Un investissement de 700 milliards FCFA structuré en DBFM

Le projet de modernisation est chiffré à environ 700 milliards de FCFA, soit plusieurs centaines de milliards destinés à la reconstruction et à la modernisation complète de la raffinerie. Le montage retenu est celui du partenariat public-privé de type DBFM (Design, Build, Finance, Maintain). Dans ce modèle, les opérateurs privés assurent la conception, le financement, la construction et la maintenance des installations, tandis que l’État camerounais conserve la propriété des actifs à travers la SONARA. Ce schéma vise à mobiliser des capitaux privés importants tout en maintenant un contrôle public sur une infrastructure stratégique.

Une capacité portée à 3,5 millions de tonnes par an

Le projet prévoit une capacité de traitement minimale de 3,5 millions de tonnes de pétrole brut par an, un niveau destiné à renforcer significativement l’offre nationale en produits pétroliers raffinés.

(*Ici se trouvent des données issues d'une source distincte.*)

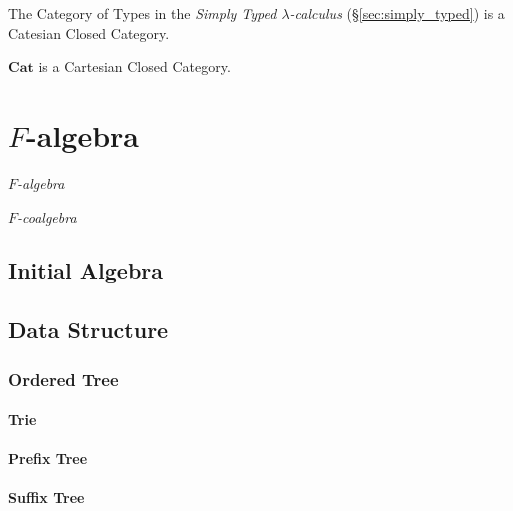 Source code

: The Category of Types in the \emph{Simply Typed $\lambda$-calculus}
(\S\ref{sec:simply_typed}) is a Catesian Closed Category.

$\mathbf{Cat}$ is a Cartesian Closed Category.



\section{$F$-algebra}\label{sec:f_algebra}

\emph{$F$-algebra}

\emph{$F$-coalgebra}



\subsection{Initial Algebra}\label{sec:initial_algebra}

\subsection{Data Structure}\label{sec:data_structure}

\subsubsection{Ordered Tree}\label{sec:ordered_tree}

\paragraph{Trie}\label{sec:trie}

\paragraph{Prefix Tree}\label{sec:prefix_tree}

\paragraph{Suffix Tree}\label{sec:suffix_tree}



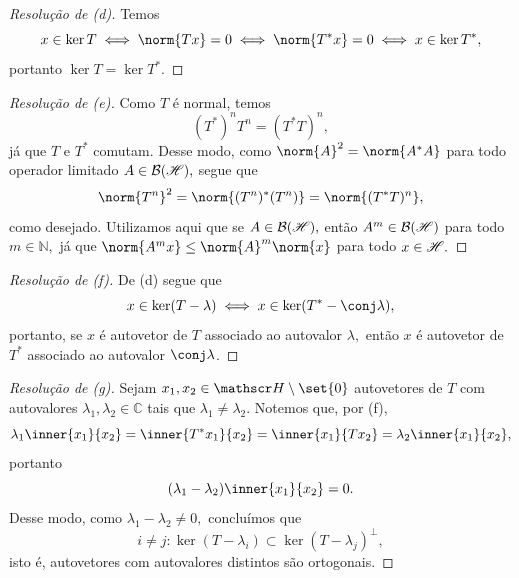 \begin{proof}[Resolução de (d)]
  Temos
  \begin{equation*}
    x \in \ker T \iff \norm{Tx} = 0 \iff \norm{T^*x} = 0 \iff x \in \ker{T^*},
  \end{equation*}
  portanto \(\ker{T} = \ker{T^*}.\)
\end{proof}
\begin{proof}[Resolução de (e)]
  Como \(T\) é normal, temos
  \begin{equation*}
    (T^*)^n T^n = (T^*T)^n,
  \end{equation*}
  já que \(T\) e \(T^*\) comutam. Desse modo, como \(\norm{A}^2 = \norm{A^*A}\) para todo operador limitado \(A \in \bounded(\hilbert),\) segue que
  \begin{equation*}
    \norm{T^n}^2 = \norm{(T^n)^*(T^n)} = \norm{(T^*T)^n},
  \end{equation*}
  como desejado. Utilizamos aqui que se \(A \in \bounded(\hilbert),\) então \(A^m \in \bounded(\hilbert)\) para todo \(m \in \mathbb{N},\) já que \(\norm{A^mx} \leq \norm{A}^m \norm{x}\) para todo \(x \in \hilbert.\)
\end{proof}
\begin{proof}[Resolução de (f)]
  De (d) segue que
  \begin{equation*}
    x \in \ker(T - \lambda) \iff x \in \ker(T^* - \conj\lambda),
  \end{equation*}
  portanto, se \(x\) é autovetor de \(T\) associado ao autovalor \(\lambda,\) então \(x\) é autovetor de \(T^*\) associado ao autovalor \(\conj\lambda\).
\end{proof}
\begin{proof}[Resolução de (g)]
  Sejam \(x_1, x_2 \in \hilbert\setminus\set{0}\) autovetores de \(T\) com autovalores \(\lambda_1, \lambda_2 \in \mathbb{C}\) tais que \(\lambda_1 \neq \lambda_2.\) Notemos que, por (f),
  \begin{equation*}
    \lambda_1 \inner{x_1}{x_2} = \inner{T^*x_1}{x_2} = \inner{x_1}{Tx_2} = \lambda_2 \inner{x_1}{x_2},
  \end{equation*}
  portanto
  \begin{equation*}
    (\lambda_1 - \lambda_2) \inner{x_1}{x_2} = 0.
  \end{equation*}
  Desse modo, como \(\lambda_1 - \lambda_2 \neq 0,\) concluímos que
  \begin{equation*}
      i \neq j: \ker(T - \lambda_i) \subset \ker(T - \lambda_j)^\perp,
  \end{equation*}
  isto é, autovetores com autovalores distintos são ortogonais.
\end{proof}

Cette capacité s’accompagne d’une modernisation technique comprenant notamment l’introduction d’une unité d’hydrocracking, un équipement industriel clé permettant d’améliorer le rendement du raffinage et d’augmenter la production de produits finis à forte valeur ajoutée. Sont également prévues la modernisation des unités existantes, la réhabilitation des infrastructures de stockage et le renouvellement des équipements industriels.

Une relance après un arrêt prolongé

La SONARA est à l’arrêt depuis environ six ans à la suite d’un incendie ayant gravement endommagé ses installations. Cet arrêt prolongé a entraîné une forte dépendance du Cameroun aux importations de produits pétroliers raffinés.

Le projet de modernisation ne se limite donc pas à une réparation, mais à une transformation industrielle complète visant à remettre l’outil de production aux standards internationaux de performance, de sécurité et de compétitivité. Le Directeur général de la SONARA, Harouna Bako, a apporté des précisions sur la portée de cette phase de relance. Il indique que la raffinerie, restée en berne depuis environ six ans après l’incendie, entre désormais dans une dynamique de reprise progressive de son activité.

Selon lui, cette étape marque le début concret de la reprise du raffinage. Il insiste sur le fait que cette relance s’effectue conformément aux orientations des autorités publiques et s’inscrit dans une logique de reconstruction industrielle. Il précise également que la modernisation inclut l’intégration d’une unité d’hydrocracking, destinée à améliorer la performance globale de la production, tant sur le plan quantitatif que qualitatif.

Enjeux économiques et énergétiques du projet

Avec un investissement estimé à 700 milliards de FCFA, le projet de la SONARA représente l’un des plus importants chantiers industriels du secteur énergétique camerounais. L’objectif est de réduire la dépendance du pays aux importations de carburants raffinés, d’améliorer la balance commerciale et de renforcer la sécurité énergétique nationale. La capacité projetée de 3,5 millions de tonnes par an constitue un levier central pour augmenter l’offre locale et stabiliser l’approvisionnement.

La réhabilitation de la SONARA, chiffrée à 700 milliards de FCFA et structurée autour d’une capacité cible de 3,5 millions de tonnes par an, s’inscrit dans une dynamique de transformation industrielle majeure. À travers un partenariat public-privé et l’introduction de nouvelles technologies comme l’hydrocracking, le Cameroun engage une étape clé de modernisation de son secteur pétrolier et de renforcement de sa souveraineté énergétique.